En tant que citoyen, c’est un immense dépit de savoir que l’on se prive des premiers moyens nécessaires pour rétablir l’équité fiscale entre les ménages, les PME, et les grands groupes qui payent en France, une fois leurs montages appliqués, moins de 10% d’impôt sur les sociétés …
Et en tant que citoyen et parlementaire, j’y vois une preuve supplémentaire qu’on n’aboutit qu’au pire en bafouant les décisions du Parlement !
Le ministre des Finances Michel Sapin doit présenter début 2016 une loi-cadre sur la transparence : quelle est désormais sa crédibilité ? Son secrétaire d’Etat vient de rejeter brutalement le niveau nécessaire de transparence pour lutter contre les pratiques fiscales aux marges de la légalité.

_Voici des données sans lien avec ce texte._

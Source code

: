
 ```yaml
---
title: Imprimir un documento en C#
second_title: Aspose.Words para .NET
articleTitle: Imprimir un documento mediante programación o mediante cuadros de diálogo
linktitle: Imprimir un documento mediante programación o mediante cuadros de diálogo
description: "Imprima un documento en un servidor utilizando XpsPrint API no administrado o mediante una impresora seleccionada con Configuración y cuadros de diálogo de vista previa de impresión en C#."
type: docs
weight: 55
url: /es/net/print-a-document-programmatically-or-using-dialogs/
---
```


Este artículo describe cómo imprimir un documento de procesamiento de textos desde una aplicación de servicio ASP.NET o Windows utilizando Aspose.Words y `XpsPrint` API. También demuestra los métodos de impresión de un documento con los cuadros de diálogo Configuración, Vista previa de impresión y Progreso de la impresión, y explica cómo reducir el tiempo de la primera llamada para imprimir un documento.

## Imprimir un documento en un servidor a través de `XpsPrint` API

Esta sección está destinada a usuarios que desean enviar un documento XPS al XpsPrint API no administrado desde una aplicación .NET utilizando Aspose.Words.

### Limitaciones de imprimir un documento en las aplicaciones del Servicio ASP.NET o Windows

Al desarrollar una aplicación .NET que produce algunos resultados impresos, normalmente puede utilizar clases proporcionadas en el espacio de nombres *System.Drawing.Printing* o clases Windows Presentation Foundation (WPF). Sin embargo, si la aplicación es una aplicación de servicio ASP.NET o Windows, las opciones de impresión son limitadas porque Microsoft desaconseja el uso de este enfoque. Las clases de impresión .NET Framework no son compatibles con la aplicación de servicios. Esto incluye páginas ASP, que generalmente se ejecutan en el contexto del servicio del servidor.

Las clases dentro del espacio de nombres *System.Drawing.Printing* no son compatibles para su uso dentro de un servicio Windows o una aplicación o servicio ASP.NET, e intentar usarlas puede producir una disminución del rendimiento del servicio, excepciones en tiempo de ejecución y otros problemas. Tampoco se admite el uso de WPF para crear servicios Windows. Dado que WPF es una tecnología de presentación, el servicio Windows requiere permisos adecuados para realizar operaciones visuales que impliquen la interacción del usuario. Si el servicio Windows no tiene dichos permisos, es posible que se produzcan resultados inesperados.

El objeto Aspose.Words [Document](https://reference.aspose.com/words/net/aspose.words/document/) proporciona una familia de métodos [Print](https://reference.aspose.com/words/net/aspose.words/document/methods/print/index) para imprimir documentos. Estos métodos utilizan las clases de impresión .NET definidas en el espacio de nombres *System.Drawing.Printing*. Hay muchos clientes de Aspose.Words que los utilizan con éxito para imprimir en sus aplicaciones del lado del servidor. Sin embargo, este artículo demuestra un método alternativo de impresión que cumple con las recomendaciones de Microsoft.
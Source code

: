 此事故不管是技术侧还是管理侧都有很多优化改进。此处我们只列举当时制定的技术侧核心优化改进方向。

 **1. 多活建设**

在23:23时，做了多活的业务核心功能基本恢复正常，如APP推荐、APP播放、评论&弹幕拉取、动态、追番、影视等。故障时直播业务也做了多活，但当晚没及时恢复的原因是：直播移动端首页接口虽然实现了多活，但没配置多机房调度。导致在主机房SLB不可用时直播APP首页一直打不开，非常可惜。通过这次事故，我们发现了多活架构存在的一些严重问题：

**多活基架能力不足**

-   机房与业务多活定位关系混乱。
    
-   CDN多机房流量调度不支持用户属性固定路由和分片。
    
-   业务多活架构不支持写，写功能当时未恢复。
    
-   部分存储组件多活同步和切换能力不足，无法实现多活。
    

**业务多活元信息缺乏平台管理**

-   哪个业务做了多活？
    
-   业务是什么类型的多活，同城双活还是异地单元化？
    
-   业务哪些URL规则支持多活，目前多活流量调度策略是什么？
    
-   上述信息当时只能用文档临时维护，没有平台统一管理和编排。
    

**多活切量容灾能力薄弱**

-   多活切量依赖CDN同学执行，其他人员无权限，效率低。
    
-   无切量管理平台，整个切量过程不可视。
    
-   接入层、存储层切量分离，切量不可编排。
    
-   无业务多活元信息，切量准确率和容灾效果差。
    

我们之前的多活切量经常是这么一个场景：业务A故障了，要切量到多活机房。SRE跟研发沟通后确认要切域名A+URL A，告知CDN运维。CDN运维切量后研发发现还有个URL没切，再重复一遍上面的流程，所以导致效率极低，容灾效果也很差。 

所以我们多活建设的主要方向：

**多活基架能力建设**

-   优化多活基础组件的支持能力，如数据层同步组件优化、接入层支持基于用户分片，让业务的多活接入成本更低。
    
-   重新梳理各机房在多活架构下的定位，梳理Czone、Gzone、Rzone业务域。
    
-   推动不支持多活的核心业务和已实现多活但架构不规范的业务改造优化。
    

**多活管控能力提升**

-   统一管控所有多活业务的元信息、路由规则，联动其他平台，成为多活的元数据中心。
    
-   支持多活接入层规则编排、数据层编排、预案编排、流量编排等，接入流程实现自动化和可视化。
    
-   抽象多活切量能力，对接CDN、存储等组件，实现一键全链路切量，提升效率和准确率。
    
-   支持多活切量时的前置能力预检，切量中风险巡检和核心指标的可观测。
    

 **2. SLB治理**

Il ne s’agit pas d’être «pro» ou «anti» entreprises, car cette mesure, je voudrais le souligner encore, ne porte pas préjudice, même en matière de concurrence, aux entreprises concernées. Il s’agit seulement, et c’est bien le minimum si l’on entend œuvrer pour la justice fiscale, de savoir où partent les profits qui ne sont pas imposés en France, et donc de rétablir un droit fondamental : l’égalité devant l’impôt.